Lines before the one containing "- Hromadné objednavani" are left out. Retype that line and the rest through the end of the material exactly.

= DATASET EXTRACT =
|---|
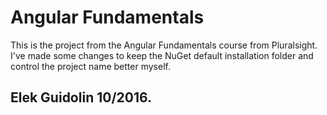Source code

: ﻿<h1>Angular Fundamentals</h1>
This is the project from the Angular Fundamentals course from Pluralsight.<br />
I've made some changes to keep the NuGet default installation folder and control the project name better myself.<br />
<h2>Elek Guidolin 10/2016.</h2>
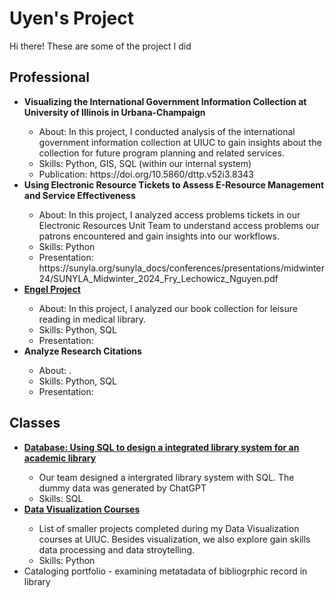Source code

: # Uyen's Project
<p>Hi there! These are some of the project I did </p>

<h2>Professional</h2>
<ul>
  <li><b>Visualizing the International Government Information Collection at University of Illinois in Urbana-Champaign</b></li>
        <ul>
        <li>About: In this project, I conducted analysis of the international government information collection at UIUC to gain insights about the collection for future program planning and related services.</li>
        <li>Skills: Python, GIS, SQL (within our internal system)</li>
        <li>Publication: https://doi.org/10.5860/dttp.v52i3.8343 </li>
      </ul>
  <li><b>Using Electronic Resource Tickets to Assess E-Resource Management and Service Effectiveness</b></li>
        <ul>
        <li>About: In this project, I analyzed access problems tickets in our Electronic Resources Unit Team to understand access problems our patrons encountered and gain insights into our workflows. </li>
        <li>Skills: Python </li>
        <li>Presentation: https://sunyla.org/sunyla_docs/conferences/presentations/midwinter24/SUNYLA_Midwinter_2024_Fry_Lechowicz_Nguyen.pdf </li>
      </ul>
  <li><b><a href = "https://github.com/uyenn2/engel-public"> Engel Project</a></b></li>  
        <ul>
        <li>About: In this project, I analyzed our book collection for leisure reading in medical library. </li>
        <li>Skills: Python, SQL </li>
        <li>Presentation: </li>
      </ul>
  <li><b>Analyze Research Citations</b></li>
        <ul>
        <li>About: . </li>
        <li>Skills: Python, SQL </li>
        <li>Presentation: </li>
      </ul>
</ul>

<h2>Classes</h2>
<ul>
  <li><b><a href = "https://github.com/uyenn2/database-design-IS455"> Database: Using SQL to design a integrated library system for an academic library</a></b></li>
      <ul>
        <li> Our team designed a intergrated library system with SQL. The dummy data was generated by ChatGPT </li>
        <li>Skills: SQL </li>
      </ul>
  <li><b><a href = "https://github.com/uyenn2/is455-data-viz">Data Visualization Courses</a></b></li>
        <ul>
        <li> List of smaller projects completed during my Data Visualization courses at UIUC. Besides visualization, we also explore gain skills data processing and data stroytelling. </li>
        <li>Skills: Python</li>
      </ul>
  <li>Cataloging portfolio - examining metatadata of bibliogrphic record in library</li>
</ul>
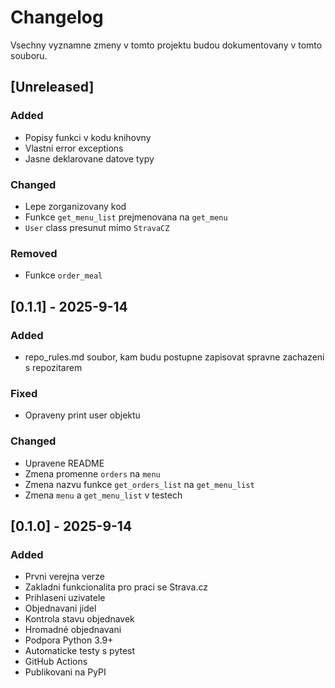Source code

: # Changelog

Vsechny vyznamne zmeny v tomto projektu budou dokumentovany v tomto souboru.

## [Unreleased]
### Added
- Popisy funkci v kodu knihovny
- Vlastni error exceptions
- Jasne deklarovane datove typy

### Changed
- Lepe zorganizovany kod
- Funkce `get_menu_list` prejmenovana na `get_menu`
- `User` class presunut mimo `StravaCZ`

### Removed
- Funkce `order_meal`


## [0.1.1] - 2025-9-14
### Added
- repo_rules.md soubor, kam budu postupne zapisovat spravne zachazeni s repozitarem

### Fixed
- Opraveny print user objektu

### Changed
- Upravene README
- Zmena promenne `orders` na `menu`
- Zmena nazvu funkce `get_orders_list` na `get_menu_list`
- Zmena `menu` a `get_menu_list` v testech

## [0.1.0] - 2025-9-14
### Added
- Prvni verejna verze
- Zakladni funkcionalita pro praci se Strava.cz
- Prihlaseni uzivatele
- Objednavani jidel
- Kontrola stavu objednavek
- Hromadné objednavani
- Podpora Python 3.9+
- Automaticke testy s pytest
- GitHub Actions
- Publikovani na PyPI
|---|
= EXPECTED ANSWER =
- Hromadné objednavani
- Podpora Python 3.9+
- Automaticke testy s pytest
- GitHub Actions
- Publikovani na PyPI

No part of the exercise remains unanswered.